_Data extracted from a collection_
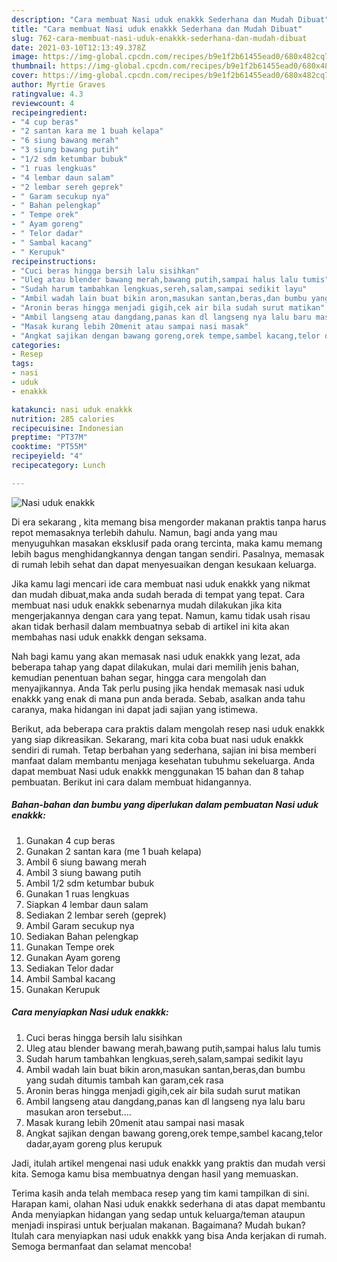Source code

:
 ```yaml
---
description: "Cara membuat Nasi uduk enakkk Sederhana dan Mudah Dibuat"
title: "Cara membuat Nasi uduk enakkk Sederhana dan Mudah Dibuat"
slug: 762-cara-membuat-nasi-uduk-enakkk-sederhana-dan-mudah-dibuat
date: 2021-03-10T12:13:49.378Z
image: https://img-global.cpcdn.com/recipes/b9e1f2b61455ead0/680x482cq70/nasi-uduk-enakkk-foto-resep-utama.jpg
thumbnail: https://img-global.cpcdn.com/recipes/b9e1f2b61455ead0/680x482cq70/nasi-uduk-enakkk-foto-resep-utama.jpg
cover: https://img-global.cpcdn.com/recipes/b9e1f2b61455ead0/680x482cq70/nasi-uduk-enakkk-foto-resep-utama.jpg
author: Myrtie Graves
ratingvalue: 4.3
reviewcount: 4
recipeingredient:
- "4 cup beras"
- "2 santan kara me 1 buah kelapa"
- "6 siung bawang merah"
- "3 siung bawang putih"
- "1/2 sdm ketumbar bubuk"
- "1 ruas lengkuas"
- "4 lembar daun salam"
- "2 lembar sereh geprek"
- " Garam secukup nya"
- " Bahan pelengkap"
- " Tempe orek"
- " Ayam goreng"
- " Telor dadar"
- " Sambal kacang"
- " Kerupuk"
recipeinstructions:
- "Cuci beras hingga bersih lalu sisihkan"
- "Uleg atau blender bawang merah,bawang putih,sampai halus lalu tumis"
- "Sudah harum tambahkan lengkuas,sereh,salam,sampai sedikit layu"
- "Ambil wadah lain buat bikin aron,masukan santan,beras,dan bumbu yang sudah ditumis tambah kan garam,cek rasa"
- "Aronin beras hingga menjadi gigih,cek air bila sudah surut matikan"
- "Ambil langseng atau dangdang,panas kan dl langseng nya lalu baru masukan aron tersebut...."
- "Masak kurang lebih 20menit atau sampai nasi masak"
- "Angkat sajikan dengan bawang goreng,orek tempe,sambel kacang,telor dadar,ayam goreng plus kerupuk"
categories:
- Resep
tags:
- nasi
- uduk
- enakkk

katakunci: nasi uduk enakkk 
nutrition: 285 calories
recipecuisine: Indonesian
preptime: "PT37M"
cooktime: "PT55M"
recipeyield: "4"
recipecategory: Lunch

---
```



![Nasi uduk enakkk](https://img-global.cpcdn.com/recipes/b9e1f2b61455ead0/680x482cq70/nasi-uduk-enakkk-foto-resep-utama.jpg)

Di era  sekarang , kita memang bisa mengorder makanan praktis tanpa harus repot memasaknya terlebih dahulu. Namun, bagi anda yang mau menyuguhkan masakan eksklusif pada orang tercinta, maka kamu memang lebih bagus menghidangkannya dengan tangan sendiri. Pasalnya, memasak di rumah lebih sehat dan dapat menyesuaikan dengan kesukaan keluarga.

Jika kamu lagi mencari ide cara membuat nasi uduk enakkk yang nikmat dan mudah dibuat,maka anda sudah berada di tempat yang tepat. Cara membuat nasi uduk enakkk  sebenarnya mudah dilakukan jika kita mengerjakannya dengan cara yang tepat. Namun, kamu tidak usah risau akan tidak berhasil dalam membuatnya 
sebab di artikel ini kita akan membahas nasi uduk enakkk dengan seksama.  



Nah bagi kamu yang akan memasak nasi uduk enakkk yang lezat, ada beberapa tahap yang dapat dilakukan, mulai dari memilih jenis bahan, kemudian penentuan bahan segar, hingga cara mengolah dan menyajikannya. Anda Tak perlu pusing jika hendak memasak nasi uduk enakkk yang enak di mana pun anda berada. Sebab, asalkan anda  tahu caranya, maka hidangan ini dapat jadi sajian yang istimewa.

Berikut, ada beberapa cara praktis  dalam mengolah resep nasi uduk enakkk yang siap dikreasikan. Sekarang, mari kita coba buat nasi uduk enakkk sendiri di rumah. Tetap berbahan yang sederhana, sajian ini bisa memberi manfaat dalam membantu menjaga kesehatan tubuhmu sekeluarga. Anda dapat membuat Nasi uduk enakkk menggunakan 15 bahan dan 8 tahap pembuatan. Berikut ini cara dalam membuat hidangannya.

<!--inarticleads1-->

##### Bahan-bahan dan bumbu yang diperlukan dalam pembuatan Nasi uduk enakkk:

1. Gunakan 4 cup beras
1. Gunakan 2 santan kara (me 1 buah kelapa)
1. Ambil 6 siung bawang merah
1. Ambil 3 siung bawang putih
1. Ambil 1/2 sdm ketumbar bubuk
1. Gunakan 1 ruas lengkuas
1. Siapkan 4 lembar daun salam
1. Sediakan 2 lembar sereh (geprek)
1. Ambil  Garam secukup nya
1. Sediakan  Bahan pelengkap
1. Gunakan  Tempe orek
1. Gunakan  Ayam goreng
1. Sediakan  Telor dadar
1. Ambil  Sambal kacang
1. Gunakan  Kerupuk




<!--inarticleads2-->

##### Cara menyiapkan Nasi uduk enakkk:

1. Cuci beras hingga bersih lalu sisihkan
1. Uleg atau blender bawang merah,bawang putih,sampai halus lalu tumis
1. Sudah harum tambahkan lengkuas,sereh,salam,sampai sedikit layu
1. Ambil wadah lain buat bikin aron,masukan santan,beras,dan bumbu yang sudah ditumis tambah kan garam,cek rasa
1. Aronin beras hingga menjadi gigih,cek air bila sudah surut matikan
1. Ambil langseng atau dangdang,panas kan dl langseng nya lalu baru masukan aron tersebut....
1. Masak kurang lebih 20menit atau sampai nasi masak
1. Angkat sajikan dengan bawang goreng,orek tempe,sambel kacang,telor dadar,ayam goreng plus kerupuk




Jadi, itulah artikel mengenai  nasi uduk enakkk  yang praktis dan mudah versi kita. Semoga kamu bisa membuatnya dengan hasil yang memuaskan. 

Terima kasih anda telah membaca resep yang tim kami tampilkan di sini. Harapan kami, olahan  Nasi uduk enakkk sederhana di atas dapat membantu Anda menyiapkan hidangan yang sedap untuk keluarga/teman ataupun menjadi inspirasi untuk berjualan makanan. Bagaimana? Mudah bukan? Itulah cara menyiapkan nasi uduk enakkk yang bisa Anda kerjakan di rumah. Semoga bermanfaat dan selamat mencoba!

_Problem details_
What is needed is every record above printed exactly, with no pictures.

_Your response_
Source code

:
 ```yaml
---
description: "Cara membuat Nasi uduk enakkk Sederhana dan Mudah Dibuat"
title: "Cara membuat Nasi uduk enakkk Sederhana dan Mudah Dibuat"
slug: 762-cara-membuat-nasi-uduk-enakkk-sederhana-dan-mudah-dibuat
date: 2021-03-10T12:13:49.378Z
image: https://img-global.cpcdn.com/recipes/b9e1f2b61455ead0/680x482cq70/nasi-uduk-enakkk-foto-resep-utama.jpg
thumbnail: https://img-global.cpcdn.com/recipes/b9e1f2b61455ead0/680x482cq70/nasi-uduk-enakkk-foto-resep-utama.jpg
cover: https://img-global.cpcdn.com/recipes/b9e1f2b61455ead0/680x482cq70/nasi-uduk-enakkk-foto-resep-utama.jpg
author: Myrtie Graves
ratingvalue: 4.3
reviewcount: 4
recipeingredient:
- "4 cup beras"
- "2 santan kara me 1 buah kelapa"
- "6 siung bawang merah"
- "3 siung bawang putih"
- "1/2 sdm ketumbar bubuk"
- "1 ruas lengkuas"
- "4 lembar daun salam"
- "2 lembar sereh geprek"
- " Garam secukup nya"
- " Bahan pelengkap"
- " Tempe orek"
- " Ayam goreng"
- " Telor dadar"
- " Sambal kacang"
- " Kerupuk"
recipeinstructions:
- "Cuci beras hingga bersih lalu sisihkan"
- "Uleg atau blender bawang merah,bawang putih,sampai halus lalu tumis"
- "Sudah harum tambahkan lengkuas,sereh,salam,sampai sedikit layu"
- "Ambil wadah lain buat bikin aron,masukan santan,beras,dan bumbu yang sudah ditumis tambah kan garam,cek rasa"
- "Aronin beras hingga menjadi gigih,cek air bila sudah surut matikan"
- "Ambil langseng atau dangdang,panas kan dl langseng nya lalu baru masukan aron tersebut...."
- "Masak kurang lebih 20menit atau sampai nasi masak"
- "Angkat sajikan dengan bawang goreng,orek tempe,sambel kacang,telor dadar,ayam goreng plus kerupuk"
categories:
- Resep
tags:
- nasi
- uduk
- enakkk

katakunci: nasi uduk enakkk 
nutrition: 285 calories
recipecuisine: Indonesian
preptime: "PT37M"
cooktime: "PT55M"
recipeyield: "4"
recipecategory: Lunch

---
```



![Nasi uduk enakkk](https://img-global.cpcdn.com/recipes/b9e1f2b61455ead0/680x482cq70/nasi-uduk-enakkk-foto-resep-utama.jpg)

Di era  sekarang , kita memang bisa mengorder makanan praktis tanpa harus repot memasaknya terlebih dahulu. Namun, bagi anda yang mau menyuguhkan masakan eksklusif pada orang tercinta, maka kamu memang lebih bagus menghidangkannya dengan tangan sendiri. Pasalnya, memasak di rumah lebih sehat dan dapat menyesuaikan dengan kesukaan keluarga.

Jika kamu lagi mencari ide cara membuat nasi uduk enakkk yang nikmat dan mudah dibuat,maka anda sudah berada di tempat yang tepat. Cara membuat nasi uduk enakkk  sebenarnya mudah dilakukan jika kita mengerjakannya dengan cara yang tepat. Namun, kamu tidak usah risau akan tidak berhasil dalam membuatnya 
sebab di artikel ini kita akan membahas nasi uduk enakkk dengan seksama.  



Nah bagi kamu yang akan memasak nasi uduk enakkk yang lezat, ada beberapa tahap yang dapat dilakukan, mulai dari memilih jenis bahan, kemudian penentuan bahan segar, hingga cara mengolah dan menyajikannya. Anda Tak perlu pusing jika hendak memasak nasi uduk enakkk yang enak di mana pun anda berada. Sebab, asalkan anda  tahu caranya, maka hidangan ini dapat jadi sajian yang istimewa.

Berikut, ada beberapa cara praktis  dalam mengolah resep nasi uduk enakkk yang siap dikreasikan. Sekarang, mari kita coba buat nasi uduk enakkk sendiri di rumah. Tetap berbahan yang sederhana, sajian ini bisa memberi manfaat dalam membantu menjaga kesehatan tubuhmu sekeluarga. Anda dapat membuat Nasi uduk enakkk menggunakan 15 bahan dan 8 tahap pembuatan. Berikut ini cara dalam membuat hidangannya.

<!--inarticleads1-->

##### Bahan-bahan dan bumbu yang diperlukan dalam pembuatan Nasi uduk enakkk:

1. Gunakan 4 cup beras
1. Gunakan 2 santan kara (me 1 buah kelapa)
1. Ambil 6 siung bawang merah
1. Ambil 3 siung bawang putih
1. Ambil 1/2 sdm ketumbar bubuk
1. Gunakan 1 ruas lengkuas
1. Siapkan 4 lembar daun salam
1. Sediakan 2 lembar sereh (geprek)
1. Ambil  Garam secukup nya
1. Sediakan  Bahan pelengkap
1. Gunakan  Tempe orek
1. Gunakan  Ayam goreng
1. Sediakan  Telor dadar
1. Ambil  Sambal kacang
1. Gunakan  Kerupuk




<!--inarticleads2-->

##### Cara menyiapkan Nasi uduk enakkk:

1. Cuci beras hingga bersih lalu sisihkan
1. Uleg atau blender bawang merah,bawang putih,sampai halus lalu tumis
1. Sudah harum tambahkan lengkuas,sereh,salam,sampai sedikit layu
1. Ambil wadah lain buat bikin aron,masukan santan,beras,dan bumbu yang sudah ditumis tambah kan garam,cek rasa
1. Aronin beras hingga menjadi gigih,cek air bila sudah surut matikan
1. Ambil langseng atau dangdang,panas kan dl langseng nya lalu baru masukan aron tersebut....
1. Masak kurang lebih 20menit atau sampai nasi masak
1. Angkat sajikan dengan bawang goreng,orek tempe,sambel kacang,telor dadar,ayam goreng plus kerupuk




Jadi, itulah artikel mengenai  nasi uduk enakkk  yang praktis dan mudah versi kita. Semoga kamu bisa membuatnya dengan hasil yang memuaskan. 

Terima kasih anda telah membaca resep yang tim kami tampilkan di sini. Harapan kami, olahan  Nasi uduk enakkk sederhana di atas dapat membantu Anda menyiapkan hidangan yang sedap untuk keluarga/teman ataupun menjadi inspirasi untuk berjualan makanan. Bagaimana? Mudah bukan? Itulah cara menyiapkan nasi uduk enakkk yang bisa Anda kerjakan di rumah. Semoga bermanfaat dan selamat mencoba!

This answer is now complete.